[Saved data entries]

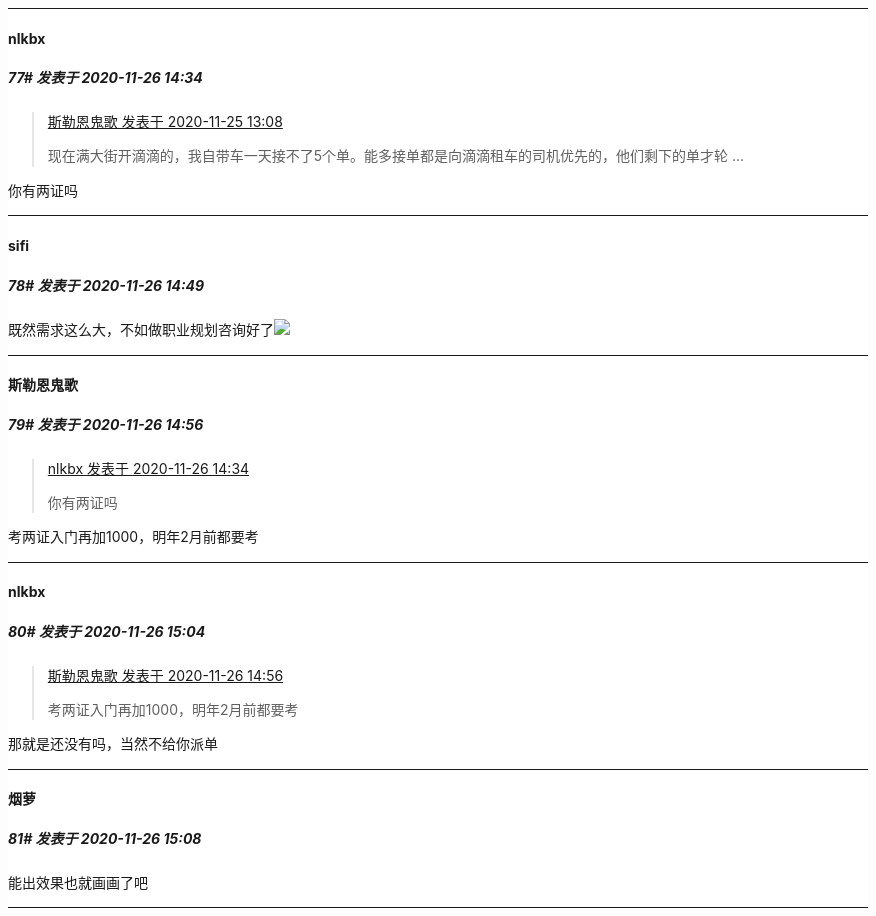 -----

####  nlkbx  
##### 77#       发表于 2020-11-26 14:34


<blockquote><a href="httphttps://bbs.saraba1st.com/2b/forum.php?mod=redirect&amp;goto=findpost&amp;pid=49513377&amp;ptid=1974187" target="_blank">斯勒恩鬼歌 发表于 2020-11-25 13:08</a>

现在满大街开滴滴的，我自带车一天接不了5个单。能多接单都是向滴滴租车的司机优先的，他们剩下的单才轮 ...</blockquote>
你有两证吗


-----

####  sifi  
##### 78#       发表于 2020-11-26 14:49


既然需求这么大，不如做职业规划咨询好了<img src="https://static.saraba1st.com/image/smiley/face2017/053.png" referrerpolicy="no-referrer">


-----

####  斯勒恩鬼歌  
##### 79#       发表于 2020-11-26 14:56


<blockquote><a href="httphttps://bbs.saraba1st.com/2b/forum.php?mod=redirect&amp;goto=findpost&amp;pid=49525713&amp;ptid=1974187" target="_blank">nlkbx 发表于 2020-11-26 14:34</a>

你有两证吗</blockquote>
考两证入门再加1000，明年2月前都要考


-----

####  nlkbx  
##### 80#       发表于 2020-11-26 15:04


<blockquote><a href="httphttps://bbs.saraba1st.com/2b/forum.php?mod=redirect&amp;goto=findpost&amp;pid=49525946&amp;ptid=1974187" target="_blank">斯勒恩鬼歌 发表于 2020-11-26 14:56</a>

考两证入门再加1000，明年2月前都要考</blockquote>
那就是还没有吗，当然不给你派单


-----

####  烟萝  
##### 81#       发表于 2020-11-26 15:08


能出效果也就画画了吧


-----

### What to work on:
Print the line containing "发表于 2020-11-26 15:04" and every line after it to the end of the records above, exactly as written, and nothing else.

### Answer to this task:
##### 80#       发表于 2020-11-26 15:04


<blockquote><a href="httphttps://bbs.saraba1st.com/2b/forum.php?mod=redirect&amp;goto=findpost&amp;pid=49525946&amp;ptid=1974187" target="_blank">斯勒恩鬼歌 发表于 2020-11-26 14:56</a>

考两证入门再加1000，明年2月前都要考</blockquote>
那就是还没有吗，当然不给你派单


-----

####  烟萝  
##### 81#       发表于 2020-11-26 15:08


能出效果也就画画了吧


-----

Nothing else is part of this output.